▶ [Work to complete] In the entries below, find the line with "This is why" and the line with "- New major"; give again those lines and every line between them, exactly.

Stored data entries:
[Start of section]
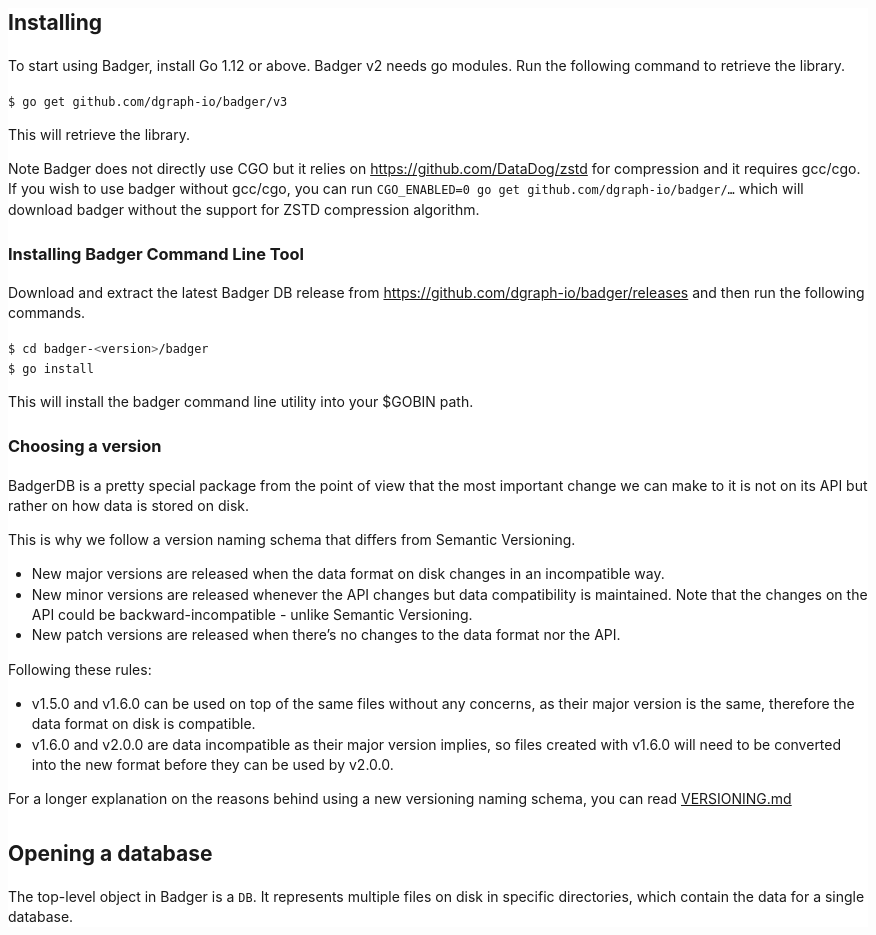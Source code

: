 ## Installing

To start using Badger, install Go 1.12 or above. Badger v2 needs go modules. Run the following command to retrieve the library.

```sh
$ go get github.com/dgraph-io/badger/v3

```

This will retrieve the library.

Note Badger does not directly use CGO but it relies on https://github.com/DataDog/zstd for compression and it requires gcc/cgo. If you wish to use badger without gcc/cgo, you can run `CGO_ENABLED=0 go get github.com/dgraph-io/badger/…` which will download badger without the support for ZSTD compression algorithm.

### Installing Badger Command Line Tool

Download and extract the latest Badger DB release from https://github.com/dgraph-io/badger/releases and then run the following commands.

```sh
$ cd badger-<version>/badger
$ go install

```

This will install the badger command line utility into your $GOBIN path.

### Choosing a version

BadgerDB is a pretty special package from the point of view that the most important change we can make to it is not on its API but rather on how data is stored on disk.

This is why we follow a version naming schema that differs from Semantic Versioning.

- New major versions are released when the data format on disk changes in an incompatible way.
- New minor versions are released whenever the API changes but data compatibility is maintained. Note that the changes on the API could be backward-incompatible - unlike Semantic Versioning.
- New patch versions are released when there’s no changes to the data format nor the API.

Following these rules:

- v1.5.0 and v1.6.0 can be used on top of the same files without any concerns, as their major version is the same, therefore the data format on disk is compatible.
- v1.6.0 and v2.0.0 are data incompatible as their major version implies, so files created with v1.6.0 will need to be converted into the new format before they can be used by v2.0.0.

For a longer explanation on the reasons behind using a new versioning naming schema, you can read [VERSIONING.md](https://github.com/dgraph-io/badger/blob/master/VERSIONING.md)

## Opening a database

The top-level object in Badger is a `DB`. It represents multiple files on disk in specific directories, which contain the data for a single database.
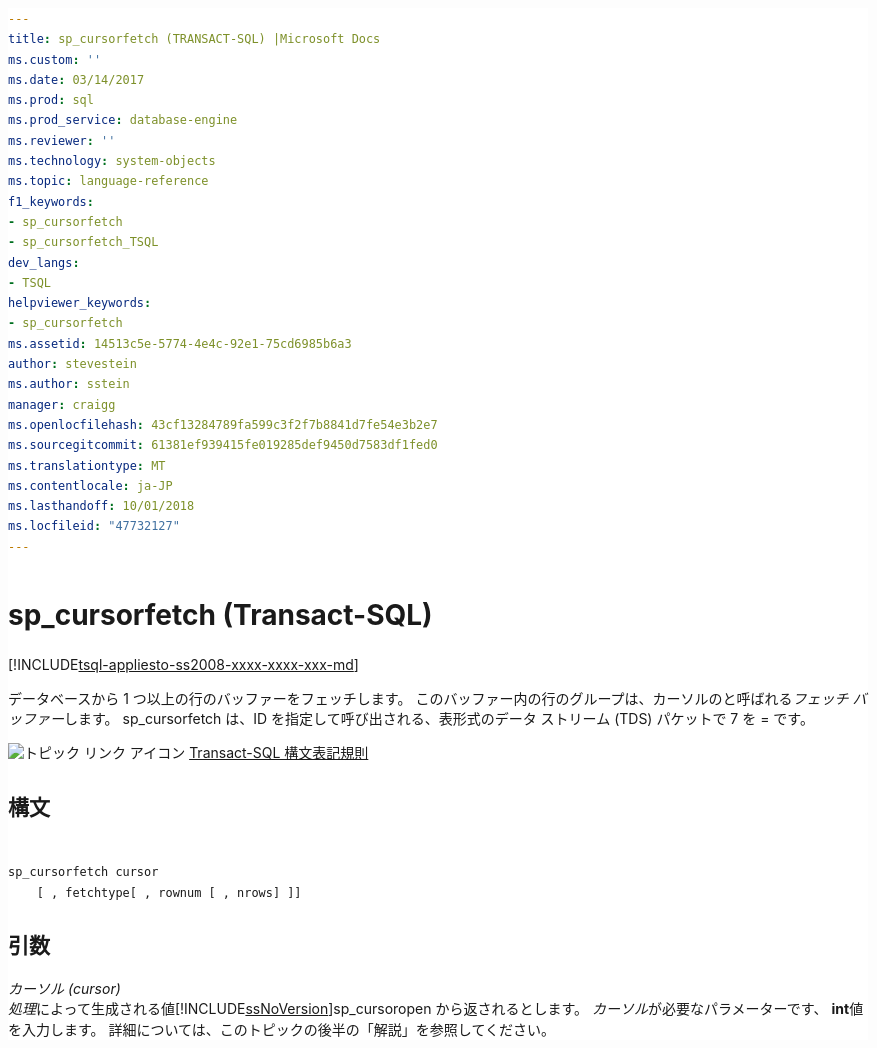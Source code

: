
 ```yaml
---
title: sp_cursorfetch (TRANSACT-SQL) |Microsoft Docs
ms.custom: ''
ms.date: 03/14/2017
ms.prod: sql
ms.prod_service: database-engine
ms.reviewer: ''
ms.technology: system-objects
ms.topic: language-reference
f1_keywords:
- sp_cursorfetch
- sp_cursorfetch_TSQL
dev_langs:
- TSQL
helpviewer_keywords:
- sp_cursorfetch
ms.assetid: 14513c5e-5774-4e4c-92e1-75cd6985b6a3
author: stevestein
ms.author: sstein
manager: craigg
ms.openlocfilehash: 43cf13284789fa599c3f2f7b8841d7fe54e3b2e7
ms.sourcegitcommit: 61381ef939415fe019285def9450d7583df1fed0
ms.translationtype: MT
ms.contentlocale: ja-JP
ms.lasthandoff: 10/01/2018
ms.locfileid: "47732127"
---
```

# <a name="spcursorfetch-transact-sql"></a>sp_cursorfetch (Transact-SQL)
[!INCLUDE[tsql-appliesto-ss2008-xxxx-xxxx-xxx-md](../../includes/tsql-appliesto-ss2008-xxxx-xxxx-xxx-md.md)]

  データベースから 1 つ以上の行のバッファーをフェッチします。 このバッファー内の行のグループは、カーソルのと呼ばれる*フェッチ バッファー*します。 sp_cursorfetch は、ID を指定して呼び出される、表形式のデータ ストリーム (TDS) パケットで 7 を = です。  
  
 ![トピック リンク アイコン](../../database-engine/configure-windows/media/topic-link.gif "トピック リンク アイコン") [Transact-SQL 構文表記規則](../../t-sql/language-elements/transact-sql-syntax-conventions-transact-sql.md)  
  
## <a name="syntax"></a>構文  
  
```  
  
sp_cursorfetch cursor  
    [ , fetchtype[ , rownum [ , nrows] ]]   
```  
  
## <a name="arguments"></a>引数  
 *カーソル (cursor)*  
 *処理*によって生成される値[!INCLUDE[ssNoVersion](../../includes/ssnoversion-md.md)]sp_cursoropen から返されるとします。 *カーソル*が必要なパラメーターです、 **int**値を入力します。 詳細については、このトピックの後半の「解説」を参照してください。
[End of section]
▶ [Task solution]
This is why we follow a version naming schema that differs from Semantic Versioning.

- New major versions are released when the data format on disk changes in an incompatible way.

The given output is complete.